Polygon

13 Nov 2024

Irregular Polygon

Any irregular polygon can be decomposed into each line segments.

\[I_{zz} = \tfrac{1}{3} M \left ( \frac{\sum_{k=0}^{n-1} \abs{\b{P}_{k+1} - \b{P}_{k}} \left ( \abs{\b{P}_{k}}^2 + \abs{\b{P}_{k+1}}^2 + \b{P}_{k} \cdot \b{P}_{k+1} \right )}{\sum_{k=0}^{n-1} \abs{\b{P}_{k+1} - \b{P}_{k}}} \right )\]

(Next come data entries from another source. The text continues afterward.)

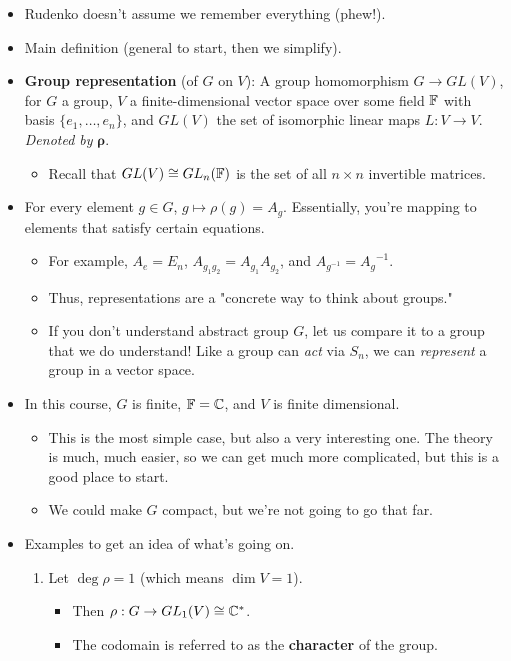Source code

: \documentclass[../notes.tex]{subfiles}
\begin{document}
\begin{itemize}
    \item Rudenko doesn't assume we remember everything (phew!).
    \item Main definition (general to start, then we simplify).
    \item \textbf{Group representation} (of $G$ on $V$): A group homomorphism $G\to GL(V)$, for $G$ a group, $V$ a finite-dimensional vector space over some field $\mathbb{F}$ with basis $\{e_1,\dots,e_n\}$, and $GL(V)$ the set of isomorphic linear maps $L:V\to V$. \emph{Denoted by} $\bm{\rho}$.
    \begin{itemize}
        \item Recall that $GL(V)\cong GL_n(\mathbb{F})$ is the set of all $n\times n$ invertible matrices.
    \end{itemize}
    \item For every element $g\in G$, $g\mapsto\rho(g)=A_g$. Essentially, you're mapping to elements that satisfy certain equations.
    \begin{itemize}
        \item For example, $A_e=E_n$, $A_{g_1g_2}=A_{g_1}A_{g_2}$, and $A_{g^{-1}}={A_g}^{-1}$.
        \item Thus, representations are a "concrete way to think about groups."
        \item If you don't understand abstract group $G$, let us compare it to a group that we do understand! Like a group can \emph{act} via $S_n$, we can \emph{represent} a group in a vector space.
    \end{itemize}
    \item In this course, $G$ is finite, $\mathbb{F}=\mathbb{C}$, and $V$ is finite dimensional.
    \begin{itemize}
        \item This is the most simple case, but also a very interesting one. The theory is much, much easier, so we can get much more complicated, but this is a good place to start.
        \item We could make $G$ compact, but we're not going to go that far.
    \end{itemize}
    \item Examples to get an idea of what's going on.
    \begin{enumerate}
        \item Let $\deg\rho=1$ (which means $\dim V=1$).
        \begin{itemize}
            \item Then $\rho:G\to GL_1(V)\cong\mathbb{C}^*$.
            \item The codomain is referred to as the \textbf{character} of the group.

\end{itemize}
\end{enumerate}
\end{itemize}
\end{document}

If we use the law of cosines \(\abs{\b{P} - \b{P}_{k}}^2 = \abs{\b{P}_{k}}^2 + \abs{\b{P}_{k+1}}^2 - 2(\b{P}_{k} \cdot \b{P}_{k+1}) \\[10pt] \b{P}_{k} \cdot \b{P}_{k+1} = \tfrac{1}{2} \left ( \abs{\b{P}_{k}}^2 + \abs{\b{P}_{k+1}}^2 - \abs{\b{P}_{k+1} - \b{P}_{k}}^2 \right )\) , then we can get rid of that dot product.

\[I_{zz} = \tfrac{1}{6} M \left ( \frac{\sum_{k=0}^{n-1} \abs{\b{P}_{k+1} - \b{P}_{k}} \left ( 3\abs{\b{P}_{k}}^2 + 3\abs{\b{P}_{k+1}}^2 - \abs{\b{P}_{k+1} - \b{P}_{k}}^2 \right )}{\sum_{k=0}^{n-1} \abs{\b{P}_{k+1} - \b{P}_{k}}} \right )\]

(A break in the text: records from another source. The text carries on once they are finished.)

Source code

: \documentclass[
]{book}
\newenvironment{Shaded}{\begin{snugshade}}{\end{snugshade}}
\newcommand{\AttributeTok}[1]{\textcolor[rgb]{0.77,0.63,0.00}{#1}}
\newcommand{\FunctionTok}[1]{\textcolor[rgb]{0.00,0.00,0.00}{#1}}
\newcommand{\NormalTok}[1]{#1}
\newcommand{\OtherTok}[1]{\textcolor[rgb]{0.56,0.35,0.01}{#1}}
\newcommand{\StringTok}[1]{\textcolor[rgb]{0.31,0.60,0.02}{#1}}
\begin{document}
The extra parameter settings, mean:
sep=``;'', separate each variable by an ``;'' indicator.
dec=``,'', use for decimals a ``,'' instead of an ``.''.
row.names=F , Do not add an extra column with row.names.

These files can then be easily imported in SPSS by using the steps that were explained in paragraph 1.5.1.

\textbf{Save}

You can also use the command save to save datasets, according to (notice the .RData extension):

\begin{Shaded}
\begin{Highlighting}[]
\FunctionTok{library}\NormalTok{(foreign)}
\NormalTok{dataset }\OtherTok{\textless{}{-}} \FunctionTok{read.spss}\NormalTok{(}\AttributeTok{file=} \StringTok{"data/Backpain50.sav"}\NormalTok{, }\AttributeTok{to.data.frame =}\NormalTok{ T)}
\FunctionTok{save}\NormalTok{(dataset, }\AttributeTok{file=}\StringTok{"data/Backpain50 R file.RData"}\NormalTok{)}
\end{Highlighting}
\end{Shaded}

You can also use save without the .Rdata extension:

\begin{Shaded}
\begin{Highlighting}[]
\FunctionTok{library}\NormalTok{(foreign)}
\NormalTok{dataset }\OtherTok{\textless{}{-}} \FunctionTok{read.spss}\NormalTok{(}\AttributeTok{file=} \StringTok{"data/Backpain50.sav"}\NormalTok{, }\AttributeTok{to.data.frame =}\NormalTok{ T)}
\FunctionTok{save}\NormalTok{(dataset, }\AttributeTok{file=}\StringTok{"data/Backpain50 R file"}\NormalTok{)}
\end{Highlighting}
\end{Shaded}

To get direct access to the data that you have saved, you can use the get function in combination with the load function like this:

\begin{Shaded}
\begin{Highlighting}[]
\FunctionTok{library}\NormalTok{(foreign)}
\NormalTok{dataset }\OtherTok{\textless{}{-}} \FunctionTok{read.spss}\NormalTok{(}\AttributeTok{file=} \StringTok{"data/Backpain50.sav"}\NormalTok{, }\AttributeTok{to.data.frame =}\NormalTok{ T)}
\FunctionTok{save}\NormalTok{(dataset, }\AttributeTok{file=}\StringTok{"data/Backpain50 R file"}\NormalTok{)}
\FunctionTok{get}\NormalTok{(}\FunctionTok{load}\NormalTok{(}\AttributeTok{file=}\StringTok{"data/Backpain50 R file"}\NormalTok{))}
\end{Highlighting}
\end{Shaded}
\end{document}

While it is general, it’s not very satifsying. Unfortunately, I don’t think there is any better formula.

Regular Polygon

Moment of Inertia About Central Axis

We know that

\[\abs{\b{P}_{k+1} - \b{P}_{k}} = S\]

and

\[\abs{\b{P}_{k}} = R = \tfrac{1}{2}S \csc (\theta_n) = \tfrac{1}{2}S \csc ( \tfrac{\pi}{n} )\]

\[\begin{align} I_{zz} &= \tfrac{1}{6} M \left ( \frac{\sum_{k=0}^{n-1} S \left ( 3R^2 + 3R^2 - S^2 \right )}{\sum_{k=0}^{n-1} S } \right ) \\[10pt] &= \tfrac{1}{6} M \left ( 6R^2 - S^2 \right ) \\[10pt] &= \tfrac{1}{6} M \left ( \tfrac{3}{2}S^2 \csc^2 ( \tfrac{\pi}{n} ) - S^2 \right ) \\[10pt] &= \tfrac{1}{12} M S^2 \left ( 3 \csc^2 ( \tfrac{\pi}{n} ) - 2 \right ) \\[10pt] \end{align}\]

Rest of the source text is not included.